Task statement> Look through the listing below for the line containing "- Lisättyjä muistiinpanoja". Copy it and each line after it up to and including the line containing "TODO: Write Recommended Practices", exactly, leaving out pictures.

──────── Data ────────

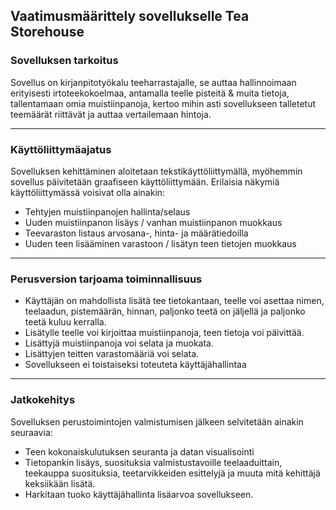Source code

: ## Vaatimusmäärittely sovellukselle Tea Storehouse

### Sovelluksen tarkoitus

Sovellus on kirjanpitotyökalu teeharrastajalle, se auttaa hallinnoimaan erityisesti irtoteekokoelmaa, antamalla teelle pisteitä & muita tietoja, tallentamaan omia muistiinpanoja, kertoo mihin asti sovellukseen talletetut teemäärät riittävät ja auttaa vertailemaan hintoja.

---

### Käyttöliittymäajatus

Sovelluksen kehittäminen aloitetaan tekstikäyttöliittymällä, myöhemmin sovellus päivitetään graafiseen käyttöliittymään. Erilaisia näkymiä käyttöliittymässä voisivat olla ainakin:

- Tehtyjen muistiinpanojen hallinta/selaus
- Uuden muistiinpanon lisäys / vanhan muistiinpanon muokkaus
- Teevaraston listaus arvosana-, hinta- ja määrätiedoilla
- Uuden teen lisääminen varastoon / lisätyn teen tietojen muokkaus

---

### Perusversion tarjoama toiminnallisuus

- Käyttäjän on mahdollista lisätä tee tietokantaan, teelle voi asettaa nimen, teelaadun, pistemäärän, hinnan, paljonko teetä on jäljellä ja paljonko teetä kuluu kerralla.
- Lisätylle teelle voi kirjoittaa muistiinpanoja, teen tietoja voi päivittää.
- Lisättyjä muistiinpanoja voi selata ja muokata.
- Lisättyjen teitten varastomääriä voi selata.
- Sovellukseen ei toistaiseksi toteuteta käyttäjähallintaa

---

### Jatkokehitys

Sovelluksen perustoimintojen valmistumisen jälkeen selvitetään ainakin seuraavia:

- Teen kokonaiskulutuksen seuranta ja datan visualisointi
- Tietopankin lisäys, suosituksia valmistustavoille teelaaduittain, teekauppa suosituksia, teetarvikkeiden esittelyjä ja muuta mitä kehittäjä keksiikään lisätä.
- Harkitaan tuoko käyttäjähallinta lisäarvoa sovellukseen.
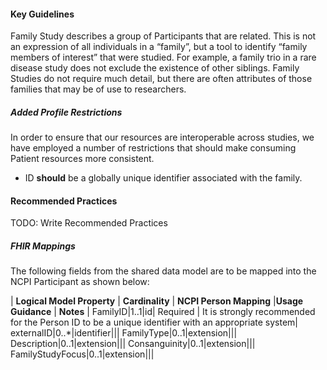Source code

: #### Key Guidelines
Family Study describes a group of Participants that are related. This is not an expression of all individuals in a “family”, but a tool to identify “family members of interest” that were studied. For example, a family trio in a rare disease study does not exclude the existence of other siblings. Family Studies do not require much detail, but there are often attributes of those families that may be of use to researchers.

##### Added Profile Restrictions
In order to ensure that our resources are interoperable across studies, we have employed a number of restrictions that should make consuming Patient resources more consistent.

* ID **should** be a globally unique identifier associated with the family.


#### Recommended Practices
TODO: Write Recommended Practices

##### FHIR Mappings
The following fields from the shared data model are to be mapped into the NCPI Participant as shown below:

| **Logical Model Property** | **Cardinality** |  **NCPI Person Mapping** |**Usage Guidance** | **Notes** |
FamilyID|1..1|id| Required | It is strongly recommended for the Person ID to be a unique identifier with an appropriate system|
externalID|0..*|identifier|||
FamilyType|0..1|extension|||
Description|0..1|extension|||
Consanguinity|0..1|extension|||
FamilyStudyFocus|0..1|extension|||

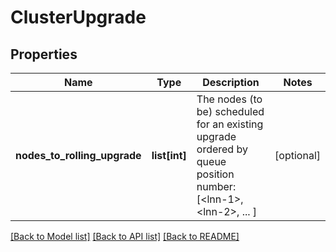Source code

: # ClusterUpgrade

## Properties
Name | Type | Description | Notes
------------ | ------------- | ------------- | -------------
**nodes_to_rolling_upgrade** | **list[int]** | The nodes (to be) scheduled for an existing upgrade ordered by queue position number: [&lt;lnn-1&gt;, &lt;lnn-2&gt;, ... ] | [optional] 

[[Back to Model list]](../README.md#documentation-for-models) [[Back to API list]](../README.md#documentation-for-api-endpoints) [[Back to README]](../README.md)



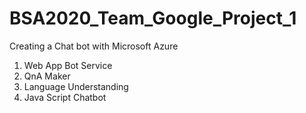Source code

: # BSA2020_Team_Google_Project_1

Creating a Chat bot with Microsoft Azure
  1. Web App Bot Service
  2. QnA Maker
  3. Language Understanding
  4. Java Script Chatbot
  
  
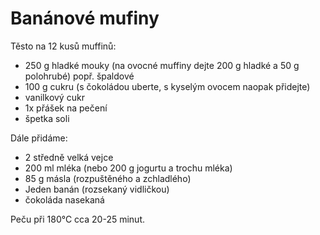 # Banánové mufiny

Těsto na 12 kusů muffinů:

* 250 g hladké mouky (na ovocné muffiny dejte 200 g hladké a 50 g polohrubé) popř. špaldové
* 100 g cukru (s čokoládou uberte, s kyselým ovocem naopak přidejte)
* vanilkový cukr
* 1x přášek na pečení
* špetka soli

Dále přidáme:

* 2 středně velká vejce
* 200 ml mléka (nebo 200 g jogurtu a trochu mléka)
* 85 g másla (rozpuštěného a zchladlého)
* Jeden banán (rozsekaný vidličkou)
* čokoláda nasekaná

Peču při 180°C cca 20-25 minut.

────────
──────── Data ────────

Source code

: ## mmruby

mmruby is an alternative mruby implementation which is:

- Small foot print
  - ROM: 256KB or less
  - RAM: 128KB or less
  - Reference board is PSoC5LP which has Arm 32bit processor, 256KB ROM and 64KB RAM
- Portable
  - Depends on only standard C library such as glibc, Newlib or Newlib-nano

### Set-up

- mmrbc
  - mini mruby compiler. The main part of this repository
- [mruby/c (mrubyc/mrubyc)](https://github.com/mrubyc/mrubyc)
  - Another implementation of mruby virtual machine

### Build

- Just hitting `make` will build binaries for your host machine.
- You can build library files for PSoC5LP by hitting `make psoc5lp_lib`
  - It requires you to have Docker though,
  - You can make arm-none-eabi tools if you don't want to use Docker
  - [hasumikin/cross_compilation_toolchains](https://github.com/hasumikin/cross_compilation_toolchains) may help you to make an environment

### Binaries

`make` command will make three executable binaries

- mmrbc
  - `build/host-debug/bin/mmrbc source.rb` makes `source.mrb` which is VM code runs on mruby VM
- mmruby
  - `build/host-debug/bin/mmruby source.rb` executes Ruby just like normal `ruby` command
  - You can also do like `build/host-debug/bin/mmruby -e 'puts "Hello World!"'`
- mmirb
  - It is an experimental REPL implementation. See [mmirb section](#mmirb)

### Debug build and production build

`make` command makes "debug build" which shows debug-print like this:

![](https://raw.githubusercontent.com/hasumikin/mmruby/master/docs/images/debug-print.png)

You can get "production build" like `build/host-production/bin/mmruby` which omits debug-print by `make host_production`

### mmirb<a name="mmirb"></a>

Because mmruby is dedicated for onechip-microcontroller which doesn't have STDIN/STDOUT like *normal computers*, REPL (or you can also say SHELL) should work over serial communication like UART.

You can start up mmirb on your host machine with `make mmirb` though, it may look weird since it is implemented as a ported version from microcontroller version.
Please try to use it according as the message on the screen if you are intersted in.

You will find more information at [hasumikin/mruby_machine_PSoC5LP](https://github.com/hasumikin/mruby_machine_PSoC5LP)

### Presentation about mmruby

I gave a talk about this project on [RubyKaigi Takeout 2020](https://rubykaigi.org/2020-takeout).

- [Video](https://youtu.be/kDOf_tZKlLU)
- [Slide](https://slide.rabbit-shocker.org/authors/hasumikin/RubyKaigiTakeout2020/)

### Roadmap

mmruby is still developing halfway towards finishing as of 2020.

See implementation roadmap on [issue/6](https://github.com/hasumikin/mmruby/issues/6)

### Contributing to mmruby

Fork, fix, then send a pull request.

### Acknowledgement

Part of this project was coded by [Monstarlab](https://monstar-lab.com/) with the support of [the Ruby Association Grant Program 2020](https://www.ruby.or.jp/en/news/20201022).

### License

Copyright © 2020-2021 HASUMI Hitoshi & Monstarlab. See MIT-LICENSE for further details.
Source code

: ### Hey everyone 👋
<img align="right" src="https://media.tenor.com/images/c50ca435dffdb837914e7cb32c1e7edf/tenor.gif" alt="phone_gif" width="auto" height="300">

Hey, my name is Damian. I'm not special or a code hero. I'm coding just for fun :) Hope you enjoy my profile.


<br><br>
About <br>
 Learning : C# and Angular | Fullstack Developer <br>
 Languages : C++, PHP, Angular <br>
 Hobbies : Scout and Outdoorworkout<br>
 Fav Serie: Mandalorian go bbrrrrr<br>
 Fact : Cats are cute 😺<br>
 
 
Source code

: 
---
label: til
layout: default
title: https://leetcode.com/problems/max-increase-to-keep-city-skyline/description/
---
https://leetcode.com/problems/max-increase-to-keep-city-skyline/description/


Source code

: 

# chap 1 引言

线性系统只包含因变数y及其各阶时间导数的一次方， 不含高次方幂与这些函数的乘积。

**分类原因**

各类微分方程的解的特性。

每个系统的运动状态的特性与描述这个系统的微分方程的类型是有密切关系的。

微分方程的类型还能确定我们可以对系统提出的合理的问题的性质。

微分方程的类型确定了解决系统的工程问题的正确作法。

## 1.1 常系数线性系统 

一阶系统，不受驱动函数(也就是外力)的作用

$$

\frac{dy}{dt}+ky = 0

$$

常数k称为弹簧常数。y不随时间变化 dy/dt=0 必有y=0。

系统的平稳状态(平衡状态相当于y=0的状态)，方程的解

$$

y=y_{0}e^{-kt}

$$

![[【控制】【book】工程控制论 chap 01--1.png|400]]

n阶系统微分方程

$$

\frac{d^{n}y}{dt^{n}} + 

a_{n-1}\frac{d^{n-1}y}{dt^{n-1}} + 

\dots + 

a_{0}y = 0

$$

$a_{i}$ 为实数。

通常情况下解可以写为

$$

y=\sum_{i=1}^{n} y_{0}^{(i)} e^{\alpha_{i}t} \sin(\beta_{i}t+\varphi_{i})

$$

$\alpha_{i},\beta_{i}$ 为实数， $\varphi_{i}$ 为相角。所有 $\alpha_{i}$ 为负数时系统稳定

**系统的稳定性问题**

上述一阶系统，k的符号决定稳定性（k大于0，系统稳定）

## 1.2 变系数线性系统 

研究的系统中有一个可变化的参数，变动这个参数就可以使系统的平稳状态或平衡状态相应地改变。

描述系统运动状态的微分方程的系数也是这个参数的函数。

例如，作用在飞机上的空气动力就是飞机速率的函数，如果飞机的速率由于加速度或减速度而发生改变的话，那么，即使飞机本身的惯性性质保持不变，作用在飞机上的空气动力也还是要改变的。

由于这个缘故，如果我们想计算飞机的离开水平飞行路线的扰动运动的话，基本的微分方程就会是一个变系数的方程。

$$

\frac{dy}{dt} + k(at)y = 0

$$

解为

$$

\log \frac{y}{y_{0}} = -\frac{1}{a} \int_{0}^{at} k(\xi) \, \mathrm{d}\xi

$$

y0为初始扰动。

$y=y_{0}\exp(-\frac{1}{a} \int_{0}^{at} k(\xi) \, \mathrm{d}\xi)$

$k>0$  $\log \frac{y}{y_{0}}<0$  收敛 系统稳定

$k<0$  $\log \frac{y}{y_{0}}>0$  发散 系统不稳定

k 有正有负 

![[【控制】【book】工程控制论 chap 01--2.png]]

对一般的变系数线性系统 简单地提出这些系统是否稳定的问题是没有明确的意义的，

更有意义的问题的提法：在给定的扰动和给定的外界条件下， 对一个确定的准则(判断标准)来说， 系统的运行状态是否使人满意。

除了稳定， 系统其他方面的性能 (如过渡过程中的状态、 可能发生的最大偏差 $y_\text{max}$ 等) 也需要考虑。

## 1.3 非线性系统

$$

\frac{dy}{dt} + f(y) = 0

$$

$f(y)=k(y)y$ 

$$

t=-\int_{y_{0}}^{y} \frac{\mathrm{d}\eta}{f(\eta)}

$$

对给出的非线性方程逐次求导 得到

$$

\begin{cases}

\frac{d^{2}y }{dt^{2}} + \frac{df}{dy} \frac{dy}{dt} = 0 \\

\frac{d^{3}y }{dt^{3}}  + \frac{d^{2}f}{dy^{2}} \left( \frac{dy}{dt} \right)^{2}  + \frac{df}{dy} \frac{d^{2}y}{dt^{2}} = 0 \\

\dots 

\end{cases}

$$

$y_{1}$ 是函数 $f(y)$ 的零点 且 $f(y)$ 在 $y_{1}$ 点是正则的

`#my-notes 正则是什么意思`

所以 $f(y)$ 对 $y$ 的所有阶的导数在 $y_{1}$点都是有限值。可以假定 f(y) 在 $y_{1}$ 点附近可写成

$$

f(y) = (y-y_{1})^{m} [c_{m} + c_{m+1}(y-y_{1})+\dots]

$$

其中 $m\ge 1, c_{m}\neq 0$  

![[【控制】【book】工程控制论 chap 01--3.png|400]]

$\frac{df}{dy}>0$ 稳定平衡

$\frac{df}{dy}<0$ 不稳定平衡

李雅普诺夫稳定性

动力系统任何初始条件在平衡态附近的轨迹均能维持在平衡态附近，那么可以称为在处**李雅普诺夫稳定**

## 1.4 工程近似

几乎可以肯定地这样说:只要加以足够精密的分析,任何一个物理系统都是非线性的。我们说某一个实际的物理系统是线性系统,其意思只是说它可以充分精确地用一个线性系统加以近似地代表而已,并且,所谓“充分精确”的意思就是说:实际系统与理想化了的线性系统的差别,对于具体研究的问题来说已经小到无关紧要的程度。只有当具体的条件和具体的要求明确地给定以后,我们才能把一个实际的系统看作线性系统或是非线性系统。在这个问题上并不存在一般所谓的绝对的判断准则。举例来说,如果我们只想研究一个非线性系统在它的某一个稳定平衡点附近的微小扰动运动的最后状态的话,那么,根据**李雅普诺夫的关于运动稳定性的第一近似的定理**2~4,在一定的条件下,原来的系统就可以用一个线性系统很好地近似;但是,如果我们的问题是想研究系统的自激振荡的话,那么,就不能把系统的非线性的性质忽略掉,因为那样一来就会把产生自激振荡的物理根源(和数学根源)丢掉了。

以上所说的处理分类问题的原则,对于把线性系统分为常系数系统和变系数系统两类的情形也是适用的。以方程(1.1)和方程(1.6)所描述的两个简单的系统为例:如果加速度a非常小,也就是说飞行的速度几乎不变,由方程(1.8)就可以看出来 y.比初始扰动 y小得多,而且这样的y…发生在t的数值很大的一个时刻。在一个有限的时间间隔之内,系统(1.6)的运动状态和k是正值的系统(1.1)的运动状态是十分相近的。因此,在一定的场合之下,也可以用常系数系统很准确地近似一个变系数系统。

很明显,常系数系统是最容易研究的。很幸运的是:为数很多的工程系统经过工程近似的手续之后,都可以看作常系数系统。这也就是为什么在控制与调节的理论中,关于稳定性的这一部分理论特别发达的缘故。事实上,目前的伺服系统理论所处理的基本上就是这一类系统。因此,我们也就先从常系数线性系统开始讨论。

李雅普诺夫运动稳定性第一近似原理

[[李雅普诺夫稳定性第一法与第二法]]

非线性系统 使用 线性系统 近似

────────

Written response>
- Lisättyjä muistiinpanoja voi selata ja muokata.
- Lisättyjen teitten varastomääriä voi selata.
- Sovellukseen ei toistaiseksi toteuteta käyttäjähallintaa

---

### Jatkokehitys

Sovelluksen perustoimintojen valmistumisen jälkeen selvitetään ainakin seuraavia:

- Teen kokonaiskulutuksen seuranta ja datan visualisointi
- Tietopankin lisäys, suosituksia valmistustavoille teelaaduittain, teekauppa suosituksia, teetarvikkeiden esittelyjä ja muuta mitä kehittäjä keksiikään lisätä.
- Harkitaan tuoko käyttäjähallinta lisäarvoa sovellukseen.
Source code

: #### Key Guidelines
Family Study describes a group of Participants that are related. This is not an expression of all individuals in a “family”, but a tool to identify “family members of interest” that were studied. For example, a family trio in a rare disease study does not exclude the existence of other siblings. Family Studies do not require much detail, but there are often attributes of those families that may be of use to researchers.

##### Added Profile Restrictions
In order to ensure that our resources are interoperable across studies, we have employed a number of restrictions that should make consuming Patient resources more consistent.

* ID **should** be a globally unique identifier associated with the family.


#### Recommended Practices
TODO: Write Recommended Practices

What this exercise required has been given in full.